**TO DO:** Should a picture appear anywhere in the data, omit it and copy everything else exactly.

**INFORMATION GIVEN:**
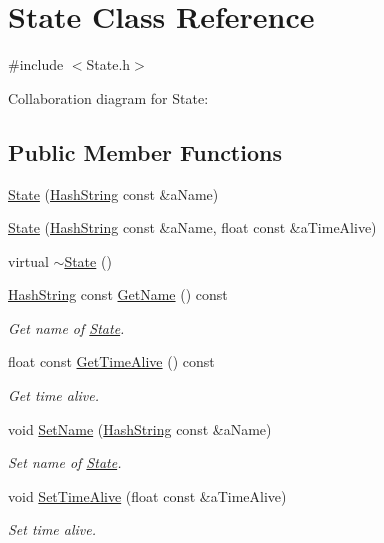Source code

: \hypertarget{classState}{}\section{State Class Reference}
\label{classState}


{\ttfamily \#include $<$State.\+h$>$}



Collaboration diagram for State\+:
\subsection*{Public Member Functions}
\begin{DoxyCompactItemize}
\item 
\hyperlink{classState_ad056723b2fb3d6a16aebef82327d5dec}{State} (\hyperlink{classHashString}{Hash\+String} const \&a\+Name)
\item 
\hyperlink{classState_a766a212a61e5dbb27249d4389dbc2267}{State} (\hyperlink{classHashString}{Hash\+String} const \&a\+Name, float const \&a\+Time\+Alive)
\item 
virtual \hyperlink{classState_afab438d92b90dc18d194dbd9c9c8bab3}{$\sim$\+State} ()
\item 
\hyperlink{classHashString}{Hash\+String} const \hyperlink{classState_a743cd2106af466ac023fac7d34ff22c3}{Get\+Name} () const 
\begin{DoxyCompactList}\small\item\em Get name of \hyperlink{classState}{State}. \end{DoxyCompactList}\item 
float const \hyperlink{classState_ad2cdf4162d9aaf1f49c520f464b7969a}{Get\+Time\+Alive} () const 
\begin{DoxyCompactList}\small\item\em Get time alive. \end{DoxyCompactList}\item 
void \hyperlink{classState_a03afd06376c983c7979dd0b783ad9d81}{Set\+Name} (\hyperlink{classHashString}{Hash\+String} const \&a\+Name)
\begin{DoxyCompactList}\small\item\em Set name of \hyperlink{classState}{State}. \end{DoxyCompactList}\item 
void \hyperlink{classState_a5a505d57ab2f2606716e8bc4869cfbcb}{Set\+Time\+Alive} (float const \&a\+Time\+Alive)
\begin{DoxyCompactList}\small\item\em Set time alive. \end{DoxyCompactList}\end{DoxyCompactItemize}

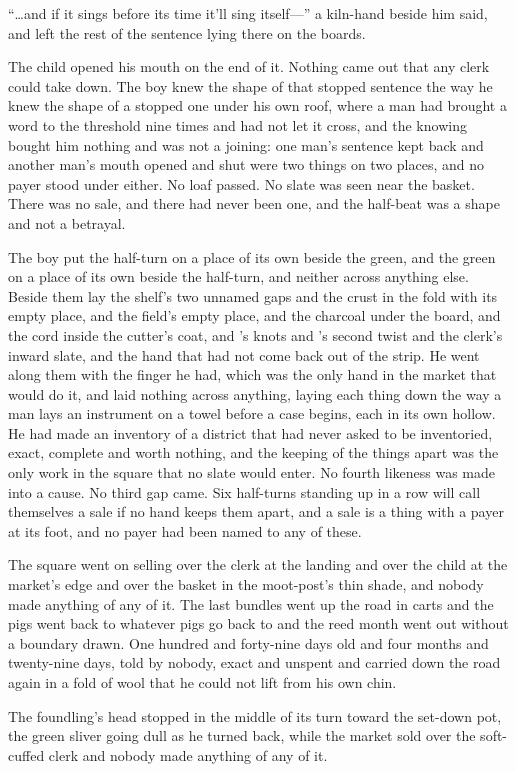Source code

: “\ldots and if it sings before its time it'll sing itself---” a kiln-hand beside him said, and left the rest of the sentence lying there on the boards.

The child opened his mouth on the end of it. Nothing came out that any clerk could take down. The boy knew the shape of that stopped sentence the way he knew the shape of a stopped one under his own roof, where a man had brought a word to the threshold nine times and had not let it cross, and the knowing bought him nothing and was not a joining: one man's sentence kept back and another man's mouth opened and shut were two things on two places, and no payer stood under either. No loaf passed. No slate was seen near the basket. There was no sale, and there had never been one, and the half-beat was a shape and not a betrayal.

The boy put the half-turn on a place of its own beside the green, and the green on a place of its own beside the half-turn, and neither across anything else. Beside them lay the shelf's two unnamed gaps and the crust in the fold with its empty place, and the field's empty place, and the charcoal under the board, and the cord inside the cutter's coat, and 's knots and 's second twist and the clerk's inward slate, and the hand that had not come back out of the strip. He went along them with the finger he had, which was the only hand in the market that would do it, and laid nothing across anything, laying each thing down the way a man lays an instrument on a towel before a case begins, each in its own hollow. He had made an inventory of a district that had never asked to be inventoried, exact, complete and worth nothing, and the keeping of the things apart was the only work in the square that no slate would enter. No fourth likeness was made into a cause. No third gap came. Six half-turns standing up in a row will call themselves a sale if no hand keeps them apart, and a sale is a thing with a payer at its foot, and no payer had been named to any of these.

The square went on selling over the clerk at the landing and over the child at the market's edge and over the basket in the moot-post's thin shade, and nobody made anything of any of it. The last bundles went up the road in carts and the pigs went back to whatever pigs go back to and the reed month went out without a boundary drawn. One hundred and forty-nine days old and four months and twenty-nine days, told by nobody, exact and unspent and carried down the road again in a fold of wool that he could not lift from his own chin.

The foundling's head stopped in the middle of its turn toward the set-down pot, the green sliver going dull as he turned back, while the market sold over the soft-cuffed clerk and nobody made anything of any of it.
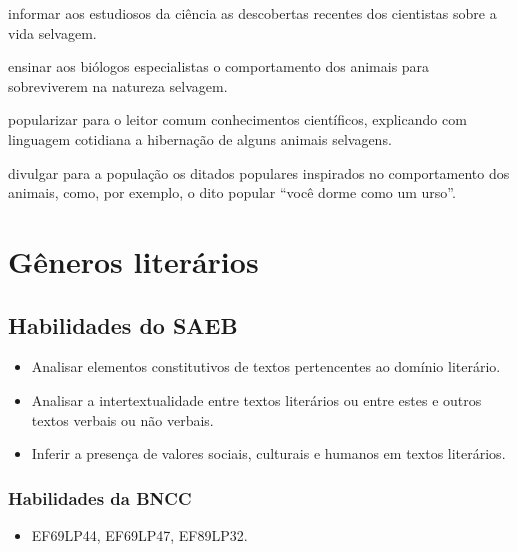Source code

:\begin{escolha}

\item informar aos estudiosos da ciência as descobertas recentes dos cientistas sobre a vida selvagem.

\item ensinar aos biólogos especialistas o comportamento dos animais para sobreviverem na natureza selvagem.

\item popularizar para o leitor comum conhecimentos científicos, explicando
com linguagem cotidiana a hibernação de alguns animais selvagens.

\item divulgar para a população os ditados populares inspirados no
comportamento dos animais, como, por exemplo, o dito popular ``você dorme como um urso''.
\end{escolha}

\chapter{Gêneros literários}

\section*{Habilidades do SAEB} 

\begin{itemize}
  \item
Analisar elementos constitutivos de
textos pertencentes ao domínio literário.
\item Analisar a intertextualidade
entre textos literários ou entre estes e outros textos verbais ou não
verbais.
\item Inferir a presença de valores sociais, culturais e humanos em
textos literários.
\end{itemize}

\subsection{Habilidades da BNCC}

\begin{itemize}
\tightlist
\item
  EF69LP44, EF69LP47, EF89LP32.
\end{itemize}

**YOUR SOLUTION:**
Source code

: \hypertarget{classState}{}\section{State Class Reference}
\label{classState}


{\ttfamily \#include $<$State.\+h$>$}



Collaboration diagram for State\+:
\subsection*{Public Member Functions}
\begin{DoxyCompactItemize}
\item 
\hyperlink{classState_ad056723b2fb3d6a16aebef82327d5dec}{State} (\hyperlink{classHashString}{Hash\+String} const \&a\+Name)
\item 
\hyperlink{classState_a766a212a61e5dbb27249d4389dbc2267}{State} (\hyperlink{classHashString}{Hash\+String} const \&a\+Name, float const \&a\+Time\+Alive)
\item 
virtual \hyperlink{classState_afab438d92b90dc18d194dbd9c9c8bab3}{$\sim$\+State} ()
\item 
\hyperlink{classHashString}{Hash\+String} const \hyperlink{classState_a743cd2106af466ac023fac7d34ff22c3}{Get\+Name} () const 
\begin{DoxyCompactList}\small\item\em Get name of \hyperlink{classState}{State}. \end{DoxyCompactList}\item 
float const \hyperlink{classState_ad2cdf4162d9aaf1f49c520f464b7969a}{Get\+Time\+Alive} () const 
\begin{DoxyCompactList}\small\item\em Get time alive. \end{DoxyCompactList}\item 
void \hyperlink{classState_a03afd06376c983c7979dd0b783ad9d81}{Set\+Name} (\hyperlink{classHashString}{Hash\+String} const \&a\+Name)
\begin{DoxyCompactList}\small\item\em Set name of \hyperlink{classState}{State}. \end{DoxyCompactList}\item 
void \hyperlink{classState_a5a505d57ab2f2606716e8bc4869cfbcb}{Set\+Time\+Alive} (float const \&a\+Time\+Alive)
\begin{DoxyCompactList}\small\item\em Set time alive. \end{DoxyCompactList}\end{DoxyCompactItemize}

Source code

: “\ldots and if it sings before its time it'll sing itself---” a kiln-hand beside him said, and left the rest of the sentence lying there on the boards.

The child opened his mouth on the end of it. Nothing came out that any clerk could take down. The boy knew the shape of that stopped sentence the way he knew the shape of a stopped one under his own roof, where a man had brought a word to the threshold nine times and had not let it cross, and the knowing bought him nothing and was not a joining: one man's sentence kept back and another man's mouth opened and shut were two things on two places, and no payer stood under either. No loaf passed. No slate was seen near the basket. There was no sale, and there had never been one, and the half-beat was a shape and not a betrayal.

The boy put the half-turn on a place of its own beside the green, and the green on a place of its own beside the half-turn, and neither across anything else. Beside them lay the shelf's two unnamed gaps and the crust in the fold with its empty place, and the field's empty place, and the charcoal under the board, and the cord inside the cutter's coat, and 's knots and 's second twist and the clerk's inward slate, and the hand that had not come back out of the strip. He went along them with the finger he had, which was the only hand in the market that would do it, and laid nothing across anything, laying each thing down the way a man lays an instrument on a towel before a case begins, each in its own hollow. He had made an inventory of a district that had never asked to be inventoried, exact, complete and worth nothing, and the keeping of the things apart was the only work in the square that no slate would enter. No fourth likeness was made into a cause. No third gap came. Six half-turns standing up in a row will call themselves a sale if no hand keeps them apart, and a sale is a thing with a payer at its foot, and no payer had been named to any of these.

The square went on selling over the clerk at the landing and over the child at the market's edge and over the basket in the moot-post's thin shade, and nobody made anything of any of it. The last bundles went up the road in carts and the pigs went back to whatever pigs go back to and the reed month went out without a boundary drawn. One hundred and forty-nine days old and four months and twenty-nine days, told by nobody, exact and unspent and carried down the road again in a fold of wool that he could not lift from his own chin.

The foundling's head stopped in the middle of its turn toward the set-down pot, the green sliver going dull as he turned back, while the market sold over the soft-cuffed clerk and nobody made anything of any of it.
Source code

:\begin{escolha}

\item informar aos estudiosos da ciência as descobertas recentes dos cientistas sobre a vida selvagem.

\item ensinar aos biólogos especialistas o comportamento dos animais para sobreviverem na natureza selvagem.

\item popularizar para o leitor comum conhecimentos científicos, explicando
com linguagem cotidiana a hibernação de alguns animais selvagens.

\item divulgar para a população os ditados populares inspirados no
comportamento dos animais, como, por exemplo, o dito popular ``você dorme como um urso''.
\end{escolha}

\chapter{Gêneros literários}

\section*{Habilidades do SAEB} 

\begin{itemize}
  \item
Analisar elementos constitutivos de
textos pertencentes ao domínio literário.
\item Analisar a intertextualidade
entre textos literários ou entre estes e outros textos verbais ou não
verbais.
\item Inferir a presença de valores sociais, culturais e humanos em
textos literários.
\end{itemize}

\subsection{Habilidades da BNCC}

\begin{itemize}
\tightlist
\item
  EF69LP44, EF69LP47, EF89LP32.
\end{itemize}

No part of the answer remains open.